- **TASK STATEMENT**: Once you reach the line with "This is the" in the material below, copy each line exactly up to and including the line with "Project about graph´s", and skip the pictures.

──────

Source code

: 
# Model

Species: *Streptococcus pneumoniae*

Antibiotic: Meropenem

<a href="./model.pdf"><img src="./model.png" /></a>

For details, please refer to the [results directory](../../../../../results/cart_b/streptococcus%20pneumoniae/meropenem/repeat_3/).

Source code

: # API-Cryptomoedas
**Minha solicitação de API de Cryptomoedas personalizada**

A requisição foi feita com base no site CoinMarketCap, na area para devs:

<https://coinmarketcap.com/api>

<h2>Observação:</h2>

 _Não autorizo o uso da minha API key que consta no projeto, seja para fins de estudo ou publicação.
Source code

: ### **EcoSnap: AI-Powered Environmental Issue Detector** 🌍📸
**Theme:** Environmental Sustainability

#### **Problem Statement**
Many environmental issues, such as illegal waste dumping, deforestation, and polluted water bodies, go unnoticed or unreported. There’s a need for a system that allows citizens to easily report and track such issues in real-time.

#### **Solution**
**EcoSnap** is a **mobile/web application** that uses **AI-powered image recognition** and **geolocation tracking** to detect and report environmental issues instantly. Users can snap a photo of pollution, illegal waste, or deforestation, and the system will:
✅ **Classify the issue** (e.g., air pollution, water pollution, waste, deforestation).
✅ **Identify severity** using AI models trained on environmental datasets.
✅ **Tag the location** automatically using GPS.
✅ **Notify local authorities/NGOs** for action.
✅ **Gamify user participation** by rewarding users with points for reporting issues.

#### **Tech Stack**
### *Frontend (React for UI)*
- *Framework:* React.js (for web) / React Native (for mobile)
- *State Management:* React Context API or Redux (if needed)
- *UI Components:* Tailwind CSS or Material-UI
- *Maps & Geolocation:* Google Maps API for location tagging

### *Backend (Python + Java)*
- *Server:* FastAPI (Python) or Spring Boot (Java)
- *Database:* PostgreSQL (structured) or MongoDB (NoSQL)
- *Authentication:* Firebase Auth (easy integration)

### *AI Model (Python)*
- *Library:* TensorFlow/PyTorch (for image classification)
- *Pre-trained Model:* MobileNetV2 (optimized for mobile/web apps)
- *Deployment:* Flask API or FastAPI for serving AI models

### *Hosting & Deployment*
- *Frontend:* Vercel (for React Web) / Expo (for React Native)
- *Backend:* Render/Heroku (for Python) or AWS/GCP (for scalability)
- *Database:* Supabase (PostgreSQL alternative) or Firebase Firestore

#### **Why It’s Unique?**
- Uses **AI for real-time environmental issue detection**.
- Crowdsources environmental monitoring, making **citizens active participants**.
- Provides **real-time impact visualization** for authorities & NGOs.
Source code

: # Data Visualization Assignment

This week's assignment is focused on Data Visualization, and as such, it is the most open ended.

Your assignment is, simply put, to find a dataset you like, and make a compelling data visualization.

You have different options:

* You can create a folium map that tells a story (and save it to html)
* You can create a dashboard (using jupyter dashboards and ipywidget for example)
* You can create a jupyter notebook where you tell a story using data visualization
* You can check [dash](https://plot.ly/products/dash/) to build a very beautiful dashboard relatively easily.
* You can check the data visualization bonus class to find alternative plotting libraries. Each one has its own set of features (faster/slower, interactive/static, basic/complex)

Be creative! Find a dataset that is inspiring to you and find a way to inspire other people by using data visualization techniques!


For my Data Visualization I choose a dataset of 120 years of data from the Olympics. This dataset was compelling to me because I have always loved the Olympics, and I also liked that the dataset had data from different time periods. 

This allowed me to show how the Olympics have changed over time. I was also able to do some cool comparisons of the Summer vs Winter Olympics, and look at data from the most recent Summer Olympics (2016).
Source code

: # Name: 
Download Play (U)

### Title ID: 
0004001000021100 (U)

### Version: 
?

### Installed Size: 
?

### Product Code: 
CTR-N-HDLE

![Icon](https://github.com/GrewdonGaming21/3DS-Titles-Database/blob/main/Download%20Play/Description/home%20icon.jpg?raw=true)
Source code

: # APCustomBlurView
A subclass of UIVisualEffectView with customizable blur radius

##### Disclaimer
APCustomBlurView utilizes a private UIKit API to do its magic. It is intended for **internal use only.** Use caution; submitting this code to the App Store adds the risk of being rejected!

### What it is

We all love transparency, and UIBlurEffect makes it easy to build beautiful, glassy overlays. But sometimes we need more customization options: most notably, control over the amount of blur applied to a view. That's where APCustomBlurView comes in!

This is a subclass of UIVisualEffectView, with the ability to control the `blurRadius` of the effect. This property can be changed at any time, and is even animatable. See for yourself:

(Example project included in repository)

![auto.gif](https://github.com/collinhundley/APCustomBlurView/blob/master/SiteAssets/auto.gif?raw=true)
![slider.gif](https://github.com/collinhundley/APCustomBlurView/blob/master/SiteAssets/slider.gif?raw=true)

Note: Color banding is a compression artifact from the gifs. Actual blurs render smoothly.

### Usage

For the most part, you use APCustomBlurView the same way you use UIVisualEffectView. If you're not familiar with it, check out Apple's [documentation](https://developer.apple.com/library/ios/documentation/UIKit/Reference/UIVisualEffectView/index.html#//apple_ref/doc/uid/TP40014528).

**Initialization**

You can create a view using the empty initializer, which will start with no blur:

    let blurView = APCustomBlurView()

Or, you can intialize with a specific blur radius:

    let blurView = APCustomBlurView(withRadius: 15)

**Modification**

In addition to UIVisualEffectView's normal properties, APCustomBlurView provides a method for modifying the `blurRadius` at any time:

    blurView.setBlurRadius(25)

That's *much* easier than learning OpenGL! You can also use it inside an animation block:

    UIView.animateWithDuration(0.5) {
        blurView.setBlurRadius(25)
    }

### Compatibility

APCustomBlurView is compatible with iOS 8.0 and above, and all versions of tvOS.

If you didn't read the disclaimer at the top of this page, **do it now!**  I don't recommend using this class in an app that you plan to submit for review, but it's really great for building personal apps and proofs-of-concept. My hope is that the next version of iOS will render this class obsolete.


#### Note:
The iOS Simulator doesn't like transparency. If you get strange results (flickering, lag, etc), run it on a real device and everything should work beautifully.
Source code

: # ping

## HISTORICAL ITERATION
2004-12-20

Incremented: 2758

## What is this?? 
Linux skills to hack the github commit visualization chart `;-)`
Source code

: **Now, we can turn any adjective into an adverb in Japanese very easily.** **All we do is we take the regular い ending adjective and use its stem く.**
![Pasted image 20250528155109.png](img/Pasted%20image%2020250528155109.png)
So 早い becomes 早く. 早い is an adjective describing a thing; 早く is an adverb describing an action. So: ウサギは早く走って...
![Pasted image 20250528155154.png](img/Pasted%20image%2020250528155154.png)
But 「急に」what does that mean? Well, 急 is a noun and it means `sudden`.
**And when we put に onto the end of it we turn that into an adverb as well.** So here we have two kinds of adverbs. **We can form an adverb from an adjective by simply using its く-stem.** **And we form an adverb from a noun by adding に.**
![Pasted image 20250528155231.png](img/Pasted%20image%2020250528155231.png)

──────

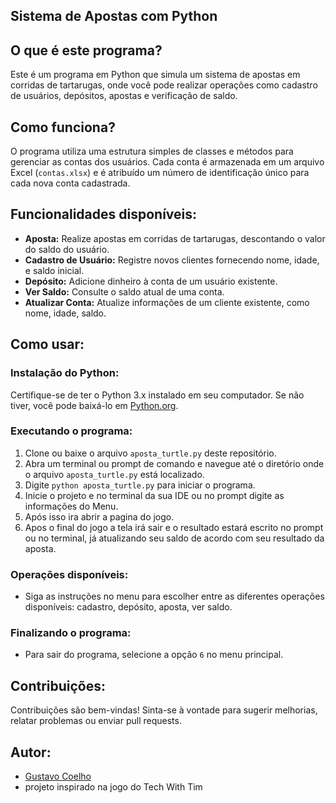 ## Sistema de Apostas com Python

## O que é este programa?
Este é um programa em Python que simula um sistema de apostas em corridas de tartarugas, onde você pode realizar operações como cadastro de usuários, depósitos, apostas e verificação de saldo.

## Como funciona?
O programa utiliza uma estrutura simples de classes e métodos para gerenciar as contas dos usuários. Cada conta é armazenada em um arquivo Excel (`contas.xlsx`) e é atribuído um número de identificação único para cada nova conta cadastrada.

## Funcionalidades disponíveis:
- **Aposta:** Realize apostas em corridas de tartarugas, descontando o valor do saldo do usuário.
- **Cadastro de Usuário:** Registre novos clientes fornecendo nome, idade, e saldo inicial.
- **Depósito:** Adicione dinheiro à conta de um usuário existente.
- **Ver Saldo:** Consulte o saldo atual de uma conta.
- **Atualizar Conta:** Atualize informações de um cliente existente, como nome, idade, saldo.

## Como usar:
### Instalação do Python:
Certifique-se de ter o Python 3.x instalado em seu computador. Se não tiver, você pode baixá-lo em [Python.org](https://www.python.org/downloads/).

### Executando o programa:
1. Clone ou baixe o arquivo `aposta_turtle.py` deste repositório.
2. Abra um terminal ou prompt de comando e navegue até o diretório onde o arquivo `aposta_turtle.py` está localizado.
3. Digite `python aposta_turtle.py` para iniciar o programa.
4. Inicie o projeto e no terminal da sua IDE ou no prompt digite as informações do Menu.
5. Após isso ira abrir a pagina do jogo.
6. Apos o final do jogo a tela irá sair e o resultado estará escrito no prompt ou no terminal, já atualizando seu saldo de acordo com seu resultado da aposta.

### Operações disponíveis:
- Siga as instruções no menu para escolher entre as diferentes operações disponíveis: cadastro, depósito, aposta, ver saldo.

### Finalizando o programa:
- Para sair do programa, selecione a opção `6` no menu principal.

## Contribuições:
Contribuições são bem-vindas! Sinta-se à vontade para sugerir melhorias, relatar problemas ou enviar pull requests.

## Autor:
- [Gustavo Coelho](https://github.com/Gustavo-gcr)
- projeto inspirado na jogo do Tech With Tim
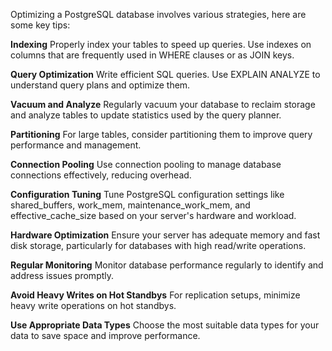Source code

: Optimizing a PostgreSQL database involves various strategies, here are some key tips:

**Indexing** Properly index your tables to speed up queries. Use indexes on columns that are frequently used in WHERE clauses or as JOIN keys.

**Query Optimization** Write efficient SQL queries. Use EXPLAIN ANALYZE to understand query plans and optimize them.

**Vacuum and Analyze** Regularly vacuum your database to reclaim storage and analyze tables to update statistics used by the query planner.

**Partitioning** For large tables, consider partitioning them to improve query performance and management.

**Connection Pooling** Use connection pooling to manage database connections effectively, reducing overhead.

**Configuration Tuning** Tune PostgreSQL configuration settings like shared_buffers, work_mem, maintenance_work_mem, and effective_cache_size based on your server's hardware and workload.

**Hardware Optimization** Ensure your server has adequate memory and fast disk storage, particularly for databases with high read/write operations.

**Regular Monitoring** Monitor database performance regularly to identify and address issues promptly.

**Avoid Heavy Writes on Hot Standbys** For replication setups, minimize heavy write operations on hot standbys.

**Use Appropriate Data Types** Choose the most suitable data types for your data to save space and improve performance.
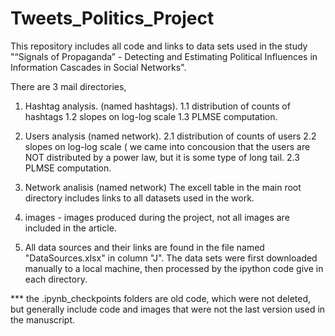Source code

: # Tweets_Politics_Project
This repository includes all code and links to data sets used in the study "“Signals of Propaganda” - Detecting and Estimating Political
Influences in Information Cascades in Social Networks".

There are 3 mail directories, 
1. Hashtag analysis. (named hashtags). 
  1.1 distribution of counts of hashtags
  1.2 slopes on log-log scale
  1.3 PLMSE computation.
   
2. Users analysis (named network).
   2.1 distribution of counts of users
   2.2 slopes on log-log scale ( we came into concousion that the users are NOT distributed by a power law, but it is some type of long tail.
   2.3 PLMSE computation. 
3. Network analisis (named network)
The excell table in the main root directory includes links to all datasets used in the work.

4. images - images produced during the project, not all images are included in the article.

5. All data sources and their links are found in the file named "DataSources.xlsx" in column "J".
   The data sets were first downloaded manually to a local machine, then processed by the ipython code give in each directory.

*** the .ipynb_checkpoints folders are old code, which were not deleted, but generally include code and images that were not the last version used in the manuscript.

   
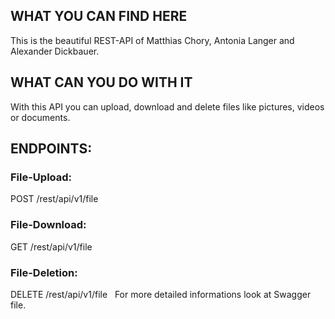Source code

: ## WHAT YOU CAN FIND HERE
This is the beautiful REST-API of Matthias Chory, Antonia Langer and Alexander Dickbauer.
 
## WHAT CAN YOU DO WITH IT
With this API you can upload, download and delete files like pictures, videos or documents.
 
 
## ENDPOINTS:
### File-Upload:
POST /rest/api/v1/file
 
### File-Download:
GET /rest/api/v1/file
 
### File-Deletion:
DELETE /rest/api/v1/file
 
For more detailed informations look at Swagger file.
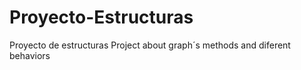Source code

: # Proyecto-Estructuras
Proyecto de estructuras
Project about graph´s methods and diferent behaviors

──────

- **EXPECTED ANSWER**:
This is the beautiful REST-API of Matthias Chory, Antonia Langer and Alexander Dickbauer.
 
## WHAT CAN YOU DO WITH IT
With this API you can upload, download and delete files like pictures, videos or documents.
 
 
## ENDPOINTS:
### File-Upload:
POST /rest/api/v1/file
 
### File-Download:
GET /rest/api/v1/file
 
### File-Deletion:
DELETE /rest/api/v1/file
 
For more detailed informations look at Swagger file.
Source code

: # Proyecto-Estructuras
Proyecto de estructuras
Project about graph´s methods and diferent behaviors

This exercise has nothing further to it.